Tout droit venu du Japon, Harmonica Creams s'inspire des traditions anciennes de la musique celtique. Depuis le début du mois, les trois artistes font le tour des scènes françaises et espagnoles. Dandy à l’œil pétillant, chapeau melon vissé sur la tête, Yoshito Kiyono est l'harmoniciste et le leader du groupe. Dans un mélange d'anglais et de français, il se souvient de ses premiers pas : « Étudiant, je jouais pas mal de blues, de soul et de rock. J'adorais aussi explorer toutes sortes de musiques venues d'ailleurs comme le flamenco, la musique arabe ou mongolienne. Mais ce qui me faisait vraiment vibrer, c'était la musique irlandaise. J'étais fasciné. En écoutant cette musique, que j'avais découverte sur une compilation dénichée à la médiathèque, je ressentais une sorte de nostalgie et de tendresse que je ne trouvais pas dans la musique japonaise », se remémore Yoshito. Les références qui marqueront son parcours deviennent alors The Chieftains, Martin Fay, Bothy Band, Flook, Sharon Shannon ou encore Kila.
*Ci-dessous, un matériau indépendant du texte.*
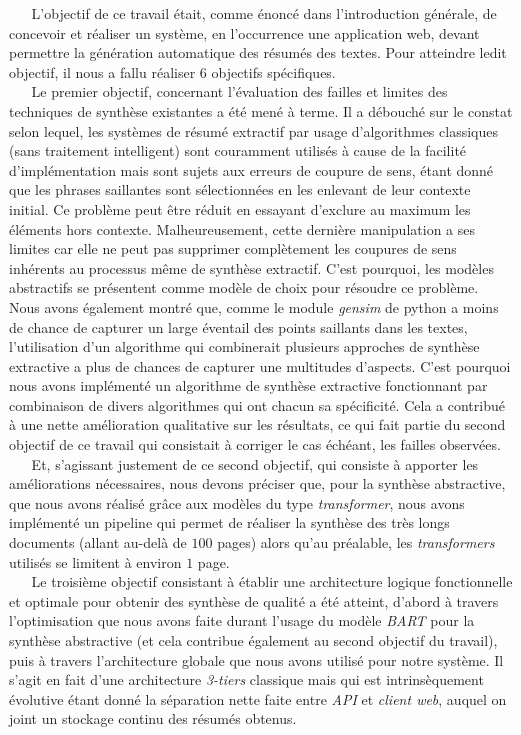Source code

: $ _{} $ $ _{} $ $ _{} $ $ _{} $ $ _{} $L'objectif de ce travail était, comme énoncé dans l'introduction générale, de concevoir et réaliser un système, en l'occurrence une application web, devant permettre la génération automatique des résumés des textes. Pour atteindre ledit objectif, il nous a fallu réaliser $ 6 $ objectifs spécifiques.\\
$ _{} $ $ _{} $ $ _{} $ $ _{} $ $ _{} $Le premier objectif, concernant l'évaluation des failles et limites des techniques de synthèse existantes a été mené à terme. Il a débouché sur le constat selon lequel, les systèmes de résumé extractif par usage d'algorithmes classiques (sans traitement intelligent) sont couramment utilisés à cause de la facilité d'implémentation mais sont sujets aux erreurs de coupure de sens, étant donné que les phrases saillantes sont sélectionnées en les enlevant de leur contexte initial. Ce problème peut être réduit en essayant d'exclure au maximum les éléments hors contexte. Malheureusement, cette dernière manipulation a ses limites car elle ne peut pas supprimer complètement les coupures de sens inhérents au processus même de synthèse extractif. C'est pourquoi, les modèles abstractifs se présentent comme modèle de choix pour résoudre ce problème. Nous avons également montré que, comme le module \textit{gensim} de python a moins de chance de capturer un large éventail des points saillants dans les textes, l'utilisation d'un algorithme qui combinerait plusieurs approches de synthèse extractive a plus de chances de capturer une multitudes d'aspects. C'est pourquoi nous avons implémenté un algorithme de synthèse extractive fonctionnant par combinaison de divers algorithmes qui ont chacun sa spécificité. Cela a contribué à une nette amélioration qualitative sur les résultats, ce qui fait partie du second objectif de ce travail qui consistait à corriger le cas échéant, les failles observées.\\
$ _{} $ $ _{} $ $ _{} $ $ _{} $ $ _{} $Et, s'agissant justement de ce second objectif, qui consiste à apporter les améliorations nécessaires, nous devons préciser que, pour la synthèse abstractive, que nous avons réalisé grâce aux modèles du type \textit{transformer}, nous avons implémenté un pipeline qui permet de réaliser la synthèse des très longs documents (allant au-delà de $ 100 $ pages) alors qu'au préalable, les \textit{transformers} utilisés se limitent à environ $ 1 $ page.\\
$ _{} $ $ _{} $ $ _{} $ $ _{} $ $ _{} $Le troisième objectif consistant à établir une architecture logique fonctionnelle et optimale pour obtenir des synthèse de qualité a été atteint, d'abord à travers l'optimisation que nous avons faite durant l'usage du modèle \textit{BART} pour la synthèse abstractive (et cela contribue également au second objectif du travail), puis à travers l'architecture globale que nous avons utilisé pour notre système. Il s'agit en fait d'une architecture \textit{3-tiers} classique mais qui est in\-trin\-sè\-que\-ment évolutive étant donné la séparation nette faite entre \textit{API} et \textit{client web}, auquel on joint un stockage continu des résumés obtenus.\\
École du cirque, jam sessions et tournée européenne
En 2001, Yoshito Kiyono rencontre Koji Nagao à l'Université à Tokyo. Ensemble, ils commencent à défricher le terrain, Yoshito à l'harmonica et Koji à la guitare. Puis arrive l'année 2005. Koji passe six mois en Irlande pour s'imprégner du style gaélique tandis que Yoshito part faire l'école du cirque à Paris, pour y apprendre la jonglerie et le mime. « L'idée était de trouver mon propre jeu de scène », explique Yoshito. Pour autant, les deux compères ne se perdent pas de vue. En 2008, ils se retrouvent au Japon pour leur première tournée. C'est à cette occasion que Koji présentera Aiko Obuchi, violoniste professionnelle de musique celtique, à Yoshito. En 7 ans, le trio est formé.
Dès lors, ils ne cessent d'explorer de nouveaux horizons. Toujours basé à Paris, Yoshito participe tous les soirs à des jam sessions. Le reste du temps, après ses cours à l'école du cirque, il compose à l'harmonica ou à la guitare, envoie ses mélodies à ses acolytes et, chaque année, ils se retrouvent au Japon pour peaufiner le tout. Ensemble, ils écument les scènes japonaises, reprenant des titres de blues, funk, jazz, musique celtique, le tout avec leur âme nippone qui les distingue dès la première écoute. « Au Japon, les gens ne connaissent pas vraiment la musique celtique même si, depuis 30 ans, on en entend beaucoup à la télé, dans les films ou les jeux vidéos. En tout cas, ils adorent danser dessus en concert ! », explique Yoshito. Leur premier album paraît en 2011, et leur ouvre déjà de nouvelles portes. En 2012, ils participent au festival d'Ortigueira en Espagne, un incontournable des fans de musique celtique, qui attire plus de 100 000 spectateurs à chacune de ses éditions. Harmonica Creams y remporte le premier prix. L'année suivante, pour leur troisième album, ils s'offrent une tournée européenne.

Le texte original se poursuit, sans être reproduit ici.